Work instruction: Your answer must be every record below, written out exactly as it appears.

Exercise material:
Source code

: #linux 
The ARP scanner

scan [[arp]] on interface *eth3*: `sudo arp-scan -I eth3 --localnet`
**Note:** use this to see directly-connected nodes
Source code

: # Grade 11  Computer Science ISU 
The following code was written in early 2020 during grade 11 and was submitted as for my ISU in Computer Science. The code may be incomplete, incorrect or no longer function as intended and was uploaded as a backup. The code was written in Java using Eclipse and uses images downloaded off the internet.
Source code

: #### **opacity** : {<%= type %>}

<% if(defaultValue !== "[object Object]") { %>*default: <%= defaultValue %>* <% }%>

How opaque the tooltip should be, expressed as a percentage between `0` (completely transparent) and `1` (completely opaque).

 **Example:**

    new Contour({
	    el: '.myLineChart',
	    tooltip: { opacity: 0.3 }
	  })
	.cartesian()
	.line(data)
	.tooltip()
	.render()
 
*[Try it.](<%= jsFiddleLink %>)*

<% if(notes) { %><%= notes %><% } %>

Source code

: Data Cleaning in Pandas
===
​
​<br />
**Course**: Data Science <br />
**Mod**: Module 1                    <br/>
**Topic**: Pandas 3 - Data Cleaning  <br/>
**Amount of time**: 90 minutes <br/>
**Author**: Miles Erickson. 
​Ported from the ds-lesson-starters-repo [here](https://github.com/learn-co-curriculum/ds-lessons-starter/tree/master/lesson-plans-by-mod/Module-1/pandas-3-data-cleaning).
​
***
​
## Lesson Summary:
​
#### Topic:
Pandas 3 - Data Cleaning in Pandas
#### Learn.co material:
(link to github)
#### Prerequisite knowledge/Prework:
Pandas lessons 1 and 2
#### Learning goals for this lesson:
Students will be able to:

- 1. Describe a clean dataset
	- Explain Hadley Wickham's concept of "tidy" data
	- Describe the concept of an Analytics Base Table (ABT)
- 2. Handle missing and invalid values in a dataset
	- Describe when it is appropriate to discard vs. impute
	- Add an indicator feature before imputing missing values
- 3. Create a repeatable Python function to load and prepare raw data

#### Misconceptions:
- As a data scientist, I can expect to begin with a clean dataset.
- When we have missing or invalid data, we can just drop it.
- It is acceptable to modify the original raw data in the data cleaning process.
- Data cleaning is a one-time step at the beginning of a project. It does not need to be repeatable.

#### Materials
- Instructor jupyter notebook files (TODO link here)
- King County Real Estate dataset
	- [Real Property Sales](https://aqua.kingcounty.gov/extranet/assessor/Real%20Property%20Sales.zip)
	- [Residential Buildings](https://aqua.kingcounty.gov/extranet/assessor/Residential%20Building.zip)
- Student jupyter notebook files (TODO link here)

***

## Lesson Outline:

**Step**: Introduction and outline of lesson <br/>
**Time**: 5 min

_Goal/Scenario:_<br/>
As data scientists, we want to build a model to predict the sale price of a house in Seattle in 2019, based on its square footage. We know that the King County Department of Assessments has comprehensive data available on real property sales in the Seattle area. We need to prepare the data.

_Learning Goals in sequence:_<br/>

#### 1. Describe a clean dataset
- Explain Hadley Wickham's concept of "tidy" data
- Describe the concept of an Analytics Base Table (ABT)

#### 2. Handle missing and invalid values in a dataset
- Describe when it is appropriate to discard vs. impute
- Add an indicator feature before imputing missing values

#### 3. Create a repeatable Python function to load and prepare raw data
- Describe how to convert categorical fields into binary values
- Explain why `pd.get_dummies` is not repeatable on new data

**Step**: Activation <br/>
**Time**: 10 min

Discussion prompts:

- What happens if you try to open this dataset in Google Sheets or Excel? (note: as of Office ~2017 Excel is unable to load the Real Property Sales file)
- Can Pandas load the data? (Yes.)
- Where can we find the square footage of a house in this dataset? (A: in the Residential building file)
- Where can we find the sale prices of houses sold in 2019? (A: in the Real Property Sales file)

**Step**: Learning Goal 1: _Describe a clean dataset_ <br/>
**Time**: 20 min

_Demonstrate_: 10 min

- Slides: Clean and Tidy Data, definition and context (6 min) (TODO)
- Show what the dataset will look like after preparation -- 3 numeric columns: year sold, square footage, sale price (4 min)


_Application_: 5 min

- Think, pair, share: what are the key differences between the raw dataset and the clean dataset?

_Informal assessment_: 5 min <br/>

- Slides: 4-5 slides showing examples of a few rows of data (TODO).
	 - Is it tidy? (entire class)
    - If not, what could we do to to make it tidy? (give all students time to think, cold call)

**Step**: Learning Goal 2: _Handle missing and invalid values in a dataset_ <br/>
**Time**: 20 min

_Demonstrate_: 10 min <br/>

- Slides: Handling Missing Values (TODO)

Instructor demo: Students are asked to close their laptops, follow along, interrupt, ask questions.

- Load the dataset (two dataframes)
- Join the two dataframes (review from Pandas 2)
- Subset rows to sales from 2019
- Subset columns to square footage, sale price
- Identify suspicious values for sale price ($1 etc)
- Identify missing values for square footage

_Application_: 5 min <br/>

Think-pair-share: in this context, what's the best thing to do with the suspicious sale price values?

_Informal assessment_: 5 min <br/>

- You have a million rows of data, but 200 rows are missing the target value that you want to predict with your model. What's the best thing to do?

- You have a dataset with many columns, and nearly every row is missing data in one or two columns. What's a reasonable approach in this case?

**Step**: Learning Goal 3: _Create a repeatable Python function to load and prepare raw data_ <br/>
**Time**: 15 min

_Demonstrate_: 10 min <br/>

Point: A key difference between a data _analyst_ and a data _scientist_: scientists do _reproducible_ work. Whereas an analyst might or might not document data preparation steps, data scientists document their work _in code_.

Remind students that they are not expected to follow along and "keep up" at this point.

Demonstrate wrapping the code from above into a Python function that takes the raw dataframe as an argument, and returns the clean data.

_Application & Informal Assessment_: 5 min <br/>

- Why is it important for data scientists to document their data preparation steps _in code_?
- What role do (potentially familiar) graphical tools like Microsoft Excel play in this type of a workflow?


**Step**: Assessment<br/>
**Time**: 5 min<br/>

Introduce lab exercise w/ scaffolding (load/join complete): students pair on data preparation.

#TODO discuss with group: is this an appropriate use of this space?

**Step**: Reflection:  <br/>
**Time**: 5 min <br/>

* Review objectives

Task result:
Source code

: #linux 
The ARP scanner

scan [[arp]] on interface *eth3*: `sudo arp-scan -I eth3 --localnet`
**Note:** use this to see directly-connected nodes
Source code

: # Grade 11  Computer Science ISU 
The following code was written in early 2020 during grade 11 and was submitted as for my ISU in Computer Science. The code may be incomplete, incorrect or no longer function as intended and was uploaded as a backup. The code was written in Java using Eclipse and uses images downloaded off the internet.
Source code

: #### **opacity** : {<%= type %>}

<% if(defaultValue !== "[object Object]") { %>*default: <%= defaultValue %>* <% }%>

How opaque the tooltip should be, expressed as a percentage between `0` (completely transparent) and `1` (completely opaque).

 **Example:**

    new Contour({
	    el: '.myLineChart',
	    tooltip: { opacity: 0.3 }
	  })
	.cartesian()
	.line(data)
	.tooltip()
	.render()
 
*[Try it.](<%= jsFiddleLink %>)*

<% if(notes) { %><%= notes %><% } %>

Source code

: Data Cleaning in Pandas
===
​
​<br />
**Course**: Data Science <br />
**Mod**: Module 1                    <br/>
**Topic**: Pandas 3 - Data Cleaning  <br/>
**Amount of time**: 90 minutes <br/>
**Author**: Miles Erickson. 
​Ported from the ds-lesson-starters-repo [here](https://github.com/learn-co-curriculum/ds-lessons-starter/tree/master/lesson-plans-by-mod/Module-1/pandas-3-data-cleaning).
​
***
​
## Lesson Summary:
​
#### Topic:
Pandas 3 - Data Cleaning in Pandas
#### Learn.co material:
(link to github)
#### Prerequisite knowledge/Prework:
Pandas lessons 1 and 2
#### Learning goals for this lesson:
Students will be able to:

- 1. Describe a clean dataset
	- Explain Hadley Wickham's concept of "tidy" data
	- Describe the concept of an Analytics Base Table (ABT)
- 2. Handle missing and invalid values in a dataset
	- Describe when it is appropriate to discard vs. impute
	- Add an indicator feature before imputing missing values
- 3. Create a repeatable Python function to load and prepare raw data

#### Misconceptions:
- As a data scientist, I can expect to begin with a clean dataset.
- When we have missing or invalid data, we can just drop it.
- It is acceptable to modify the original raw data in the data cleaning process.
- Data cleaning is a one-time step at the beginning of a project. It does not need to be repeatable.

#### Materials
- Instructor jupyter notebook files (TODO link here)
- King County Real Estate dataset
	- [Real Property Sales](https://aqua.kingcounty.gov/extranet/assessor/Real%20Property%20Sales.zip)
	- [Residential Buildings](https://aqua.kingcounty.gov/extranet/assessor/Residential%20Building.zip)
- Student jupyter notebook files (TODO link here)

***

## Lesson Outline:

**Step**: Introduction and outline of lesson <br/>
**Time**: 5 min

_Goal/Scenario:_<br/>
As data scientists, we want to build a model to predict the sale price of a house in Seattle in 2019, based on its square footage. We know that the King County Department of Assessments has comprehensive data available on real property sales in the Seattle area. We need to prepare the data.

_Learning Goals in sequence:_<br/>

#### 1. Describe a clean dataset
- Explain Hadley Wickham's concept of "tidy" data
- Describe the concept of an Analytics Base Table (ABT)

#### 2. Handle missing and invalid values in a dataset
- Describe when it is appropriate to discard vs. impute
- Add an indicator feature before imputing missing values

#### 3. Create a repeatable Python function to load and prepare raw data
- Describe how to convert categorical fields into binary values
- Explain why `pd.get_dummies` is not repeatable on new data

**Step**: Activation <br/>
**Time**: 10 min

Discussion prompts:

- What happens if you try to open this dataset in Google Sheets or Excel? (note: as of Office ~2017 Excel is unable to load the Real Property Sales file)
- Can Pandas load the data? (Yes.)
- Where can we find the square footage of a house in this dataset? (A: in the Residential building file)
- Where can we find the sale prices of houses sold in 2019? (A: in the Real Property Sales file)

**Step**: Learning Goal 1: _Describe a clean dataset_ <br/>
**Time**: 20 min

_Demonstrate_: 10 min

- Slides: Clean and Tidy Data, definition and context (6 min) (TODO)
- Show what the dataset will look like after preparation -- 3 numeric columns: year sold, square footage, sale price (4 min)


_Application_: 5 min

- Think, pair, share: what are the key differences between the raw dataset and the clean dataset?

_Informal assessment_: 5 min <br/>

- Slides: 4-5 slides showing examples of a few rows of data (TODO).
	 - Is it tidy? (entire class)
    - If not, what could we do to to make it tidy? (give all students time to think, cold call)

**Step**: Learning Goal 2: _Handle missing and invalid values in a dataset_ <br/>
**Time**: 20 min

_Demonstrate_: 10 min <br/>

- Slides: Handling Missing Values (TODO)

Instructor demo: Students are asked to close their laptops, follow along, interrupt, ask questions.

- Load the dataset (two dataframes)
- Join the two dataframes (review from Pandas 2)
- Subset rows to sales from 2019
- Subset columns to square footage, sale price
- Identify suspicious values for sale price ($1 etc)
- Identify missing values for square footage

_Application_: 5 min <br/>

Think-pair-share: in this context, what's the best thing to do with the suspicious sale price values?

_Informal assessment_: 5 min <br/>

- You have a million rows of data, but 200 rows are missing the target value that you want to predict with your model. What's the best thing to do?

- You have a dataset with many columns, and nearly every row is missing data in one or two columns. What's a reasonable approach in this case?

**Step**: Learning Goal 3: _Create a repeatable Python function to load and prepare raw data_ <br/>
**Time**: 15 min

_Demonstrate_: 10 min <br/>

Point: A key difference between a data _analyst_ and a data _scientist_: scientists do _reproducible_ work. Whereas an analyst might or might not document data preparation steps, data scientists document their work _in code_.

Remind students that they are not expected to follow along and "keep up" at this point.

Demonstrate wrapping the code from above into a Python function that takes the raw dataframe as an argument, and returns the clean data.

_Application & Informal Assessment_: 5 min <br/>

- Why is it important for data scientists to document their data preparation steps _in code_?
- What role do (potentially familiar) graphical tools like Microsoft Excel play in this type of a workflow?


**Step**: Assessment<br/>
**Time**: 5 min<br/>

Introduce lab exercise w/ scaffolding (load/join complete): students pair on data preparation.

#TODO discuss with group: is this an appropriate use of this space?

**Step**: Reflection:  <br/>
**Time**: 5 min <br/>

* Review objectives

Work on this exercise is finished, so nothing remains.